A CURIOUS LIFE (2014) - co-edit
78mins - 2014 - Dandy Films
Directed by Dunstan Bruce
Produced by Daisy Asquith & Steve Moore
Edited by Alan Mackay, Ella Newton & James Scott
A film by Dunstan Bruce - The Story of the Levellers and 25 Years of Subsidised Dysfunctionality.
Despite over 25 years of rock 'n' roll excess and music press vitriol, the Levellers are still alive...and still here. In Dunstan Bruce's fascinating film 'A Curious Life'; Jeremy Cunningham, the eccentric artist, archivist and whiskey loving bassist of the Levellers takes us on an often hilarious journey; exploring how the band rose to fame from headlining Glastonbury and the plethora of gold and platinum albums to the depths of drug-fuelled despair to ultimately surviving and thriving in the present day.
Threshold, hard words & organic geometries (2009) - Editor
A series of short documentaries for Four Square Fine Arts
Directed by Mark Birbeck
Edited by James Scott
For many years, Eberhard Ross has taken inspiration for his work from natural phenomena and also from music.
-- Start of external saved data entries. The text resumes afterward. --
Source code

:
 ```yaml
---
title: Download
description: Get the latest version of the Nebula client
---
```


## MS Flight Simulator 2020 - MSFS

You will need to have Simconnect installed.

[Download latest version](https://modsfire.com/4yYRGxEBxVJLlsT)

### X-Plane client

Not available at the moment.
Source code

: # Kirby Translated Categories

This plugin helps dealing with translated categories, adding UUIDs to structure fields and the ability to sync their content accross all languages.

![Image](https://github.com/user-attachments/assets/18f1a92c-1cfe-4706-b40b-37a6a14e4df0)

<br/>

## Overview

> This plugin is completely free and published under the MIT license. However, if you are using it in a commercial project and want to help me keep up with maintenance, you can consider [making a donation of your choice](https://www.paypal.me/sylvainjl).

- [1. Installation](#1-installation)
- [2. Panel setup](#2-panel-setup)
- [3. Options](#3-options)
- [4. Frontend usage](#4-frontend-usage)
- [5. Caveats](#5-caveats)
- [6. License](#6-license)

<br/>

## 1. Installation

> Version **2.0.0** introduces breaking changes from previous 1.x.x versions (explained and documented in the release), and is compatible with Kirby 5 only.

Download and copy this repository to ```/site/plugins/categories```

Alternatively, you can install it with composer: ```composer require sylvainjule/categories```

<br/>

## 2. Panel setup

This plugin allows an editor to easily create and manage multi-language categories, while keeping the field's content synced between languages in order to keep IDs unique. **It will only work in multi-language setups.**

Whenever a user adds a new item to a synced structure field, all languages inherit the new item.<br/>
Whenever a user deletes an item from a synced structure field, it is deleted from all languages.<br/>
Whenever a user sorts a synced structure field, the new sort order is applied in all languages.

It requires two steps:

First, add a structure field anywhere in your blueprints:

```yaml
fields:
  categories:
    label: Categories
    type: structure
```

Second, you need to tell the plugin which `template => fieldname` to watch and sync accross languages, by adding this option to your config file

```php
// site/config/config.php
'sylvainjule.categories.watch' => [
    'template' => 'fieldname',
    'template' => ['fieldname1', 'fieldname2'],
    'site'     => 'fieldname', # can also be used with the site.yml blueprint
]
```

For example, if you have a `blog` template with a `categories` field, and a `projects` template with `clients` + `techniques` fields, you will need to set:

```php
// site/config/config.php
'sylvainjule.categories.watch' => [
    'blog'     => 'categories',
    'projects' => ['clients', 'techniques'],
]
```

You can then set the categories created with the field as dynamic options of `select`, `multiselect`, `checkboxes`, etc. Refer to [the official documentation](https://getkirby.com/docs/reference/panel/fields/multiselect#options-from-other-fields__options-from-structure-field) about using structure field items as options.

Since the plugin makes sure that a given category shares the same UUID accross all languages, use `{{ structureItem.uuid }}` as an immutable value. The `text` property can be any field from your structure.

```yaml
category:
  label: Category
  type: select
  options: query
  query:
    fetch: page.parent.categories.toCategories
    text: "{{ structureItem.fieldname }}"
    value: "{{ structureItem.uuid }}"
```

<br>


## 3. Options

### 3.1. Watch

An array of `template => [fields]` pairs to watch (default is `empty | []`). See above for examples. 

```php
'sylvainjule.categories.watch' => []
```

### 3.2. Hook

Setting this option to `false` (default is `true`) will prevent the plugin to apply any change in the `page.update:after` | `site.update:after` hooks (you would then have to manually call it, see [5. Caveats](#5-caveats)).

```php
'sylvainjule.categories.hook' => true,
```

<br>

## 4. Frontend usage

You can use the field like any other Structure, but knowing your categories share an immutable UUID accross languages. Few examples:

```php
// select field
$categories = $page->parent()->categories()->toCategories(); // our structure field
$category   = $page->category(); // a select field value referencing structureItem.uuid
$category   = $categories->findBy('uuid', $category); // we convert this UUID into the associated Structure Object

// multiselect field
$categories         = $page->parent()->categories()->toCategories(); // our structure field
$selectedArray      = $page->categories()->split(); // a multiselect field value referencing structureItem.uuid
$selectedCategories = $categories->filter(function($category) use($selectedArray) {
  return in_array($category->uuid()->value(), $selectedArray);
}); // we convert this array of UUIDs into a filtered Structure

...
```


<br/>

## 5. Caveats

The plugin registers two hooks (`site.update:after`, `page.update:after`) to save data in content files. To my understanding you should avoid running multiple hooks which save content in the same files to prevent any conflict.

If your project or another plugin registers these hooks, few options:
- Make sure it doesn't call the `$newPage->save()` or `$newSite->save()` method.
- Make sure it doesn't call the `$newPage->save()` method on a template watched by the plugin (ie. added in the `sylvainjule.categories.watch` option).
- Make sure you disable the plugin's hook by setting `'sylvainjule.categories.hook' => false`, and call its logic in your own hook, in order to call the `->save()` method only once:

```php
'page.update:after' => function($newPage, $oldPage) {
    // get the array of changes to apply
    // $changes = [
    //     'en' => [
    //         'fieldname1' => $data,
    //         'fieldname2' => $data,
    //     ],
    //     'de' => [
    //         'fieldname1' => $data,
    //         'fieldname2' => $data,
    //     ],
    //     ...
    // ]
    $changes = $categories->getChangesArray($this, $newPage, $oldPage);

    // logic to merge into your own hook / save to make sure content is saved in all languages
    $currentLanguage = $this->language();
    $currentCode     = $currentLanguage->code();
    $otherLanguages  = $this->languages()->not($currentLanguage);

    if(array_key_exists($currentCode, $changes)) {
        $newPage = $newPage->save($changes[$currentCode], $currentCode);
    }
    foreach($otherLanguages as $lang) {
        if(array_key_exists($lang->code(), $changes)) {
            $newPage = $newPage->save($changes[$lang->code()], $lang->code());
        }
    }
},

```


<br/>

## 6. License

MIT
Ross painstakingly covers canvases and sheets of paper with networks of lines and pattern that evelop organically in a repetitive and meditative process which he calls “organic geometry”. In the apparent randomness of the lines he is searching for a quality or a non-symmetrical order as one finds in nature in the veins of plants, in the flow of water, in the grain of wood, in the mass flocking of birds in the sky.
For over 20 years, contemporary landscape artist Marco Crivello's work has been grounded in an exploration of improvisation. Threshold takes us into the artist's studio, with revealing footage of his improvised working methods. In an engaging interview, Crivello reflects frankly on his creative dialogue, it's challenges, and how ultimately he believes a surrender to process, with its letting go of expectations and preciousness, is always a threshold to new possibilities; raising wider implications for the creative process' potential to enrich our daily lives.
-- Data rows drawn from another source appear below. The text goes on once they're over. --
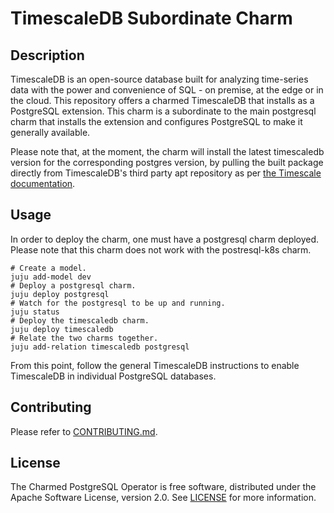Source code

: # TimescaleDB Subordinate Charm

## Description

TimescaleDB is an open-source database built for analyzing time-series data with the power and
convenience of SQL - on premise, at the edge or in the cloud. This repository offers a charmed
TimescaleDB that installs as a PostgreSQL extension. This charm is a subordinate to the main
postgresql charm that installs the extension and configures PostgreSQL to make it generally
available.

Please note that, at the moment, the charm will install the latest timescaledb version for the
corresponding postgres version, by pulling the built package directly from TimescaleDB's third
party apt repository as per [the Timescale documentation](https://docs.timescale.com/install/latest/self-hosted/installation-linux/).

## Usage
In order to deploy the charm, one must have a postgresql charm deployed. Please note that this
charm does not work with the postresql-k8s charm.

```
# Create a model.
juju add-model dev
# Deploy a postgresql charm.
juju deploy postgresql
# Watch for the postgresql to be up and running.
juju status
# Deploy the timescaledb charm.
juju deploy timescaledb
# Relate the two charms together.
juju add-relation timescaledb postgresql
```

From this point, follow the general TimescaleDB instructions to enable TimescaleDB in individual
PostgreSQL databases.

## Contributing
Please refer to [CONTRIBUTING.md](CONTRIBUTING.md).

## License
The Charmed PostgreSQL Operator is free software, distributed under the Apache Software License,
version 2.0. See [LICENSE](LICENSE) for more information.
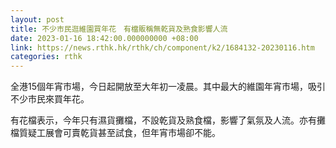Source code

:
 ```yaml
---
layout: post
title: 不少市民逛維園買年花　有檔販稱無乾貨及熟食影響人流
date: 2023-01-16 18:42:00.000000000 +08:00
link: https://news.rthk.hk/rthk/ch/component/k2/1684132-20230116.htm
categories: rthk
---
```


全港15個年宵市場，今日起開放至大年初一凌晨。其中最大的維園年宵市場，吸引不少市民來買年花。

有花檔表示，今年只有濕貨攤檔，不設乾貨及熟食檔，影響了氣氛及人流。亦有攤檔質疑工展會可賣乾貨甚至試食，但年宵市場卻不能。
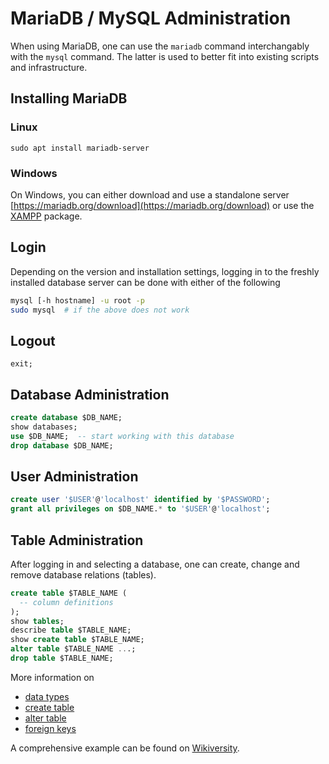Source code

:# MariaDB / MySQL Administration
When using MariaDB, one can use the `mariadb` command interchangably with
the `mysql` command. The latter is used to better fit into existing
scripts and infrastructure.

## Installing MariaDB

### Linux

```
sudo apt install mariadb-server
```

### Windows
On Windows, you can either download and use a standalone server
[https://mariadb.org/download](https://mariadb.org/download)
or use the
[XAMPP](https://sourceforge.net/projects/xampp/files/) package.

## Login
Depending on the version and installation settings, logging in to the
freshly installed database server can be done with either of the following
```bash
mysql [-h hostname] -u root -p
sudo mysql  # if the above does not work
```

## Logout
```
exit;
```

## Database Administration

```sql
create database $DB_NAME;
show databases;
use $DB_NAME;  -- start working with this database
drop database $DB_NAME;
```

## User Administration
```sql
create user '$USER'@'localhost' identified by '$PASSWORD';
grant all privileges on $DB_NAME.* to '$USER'@'localhost';
```

## Table Administration
After logging in and selecting a database, one can create, change and
remove database relations (tables).

```sql
create table $TABLE_NAME (
  -- column definitions
);
show tables;
describe table $TABLE_NAME;
show create table $TABLE_NAME;
alter table $TABLE_NAME ...;
drop table $TABLE_NAME;
```
More information on
* [data types](https://mariadb.com/kb/en/data-types/)
* [create table](https://mariadb.com/kb/en/create-table/)
* [alter table](https://mariadb.com/kb/en/alter-table/)
* [foreign keys](https://mariadb.com/kb/en/foreign-keys/)

A comprehensive example can be found on
[Wikiversity](https://en.wikiversity.org/wiki/Database_Examples).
Hard Words, was commissioned as a visual interview to mark Ellen Bell’s solo London show held at the Air Gallery in September 2008. In it she shares her fascination with the power and limitations of language, the paradox of formal dictionaries with fixed meanings and yet the often elusive and ambiguous nature of our experiences. A fascinating introduction to this challenging and insightful artist’s work.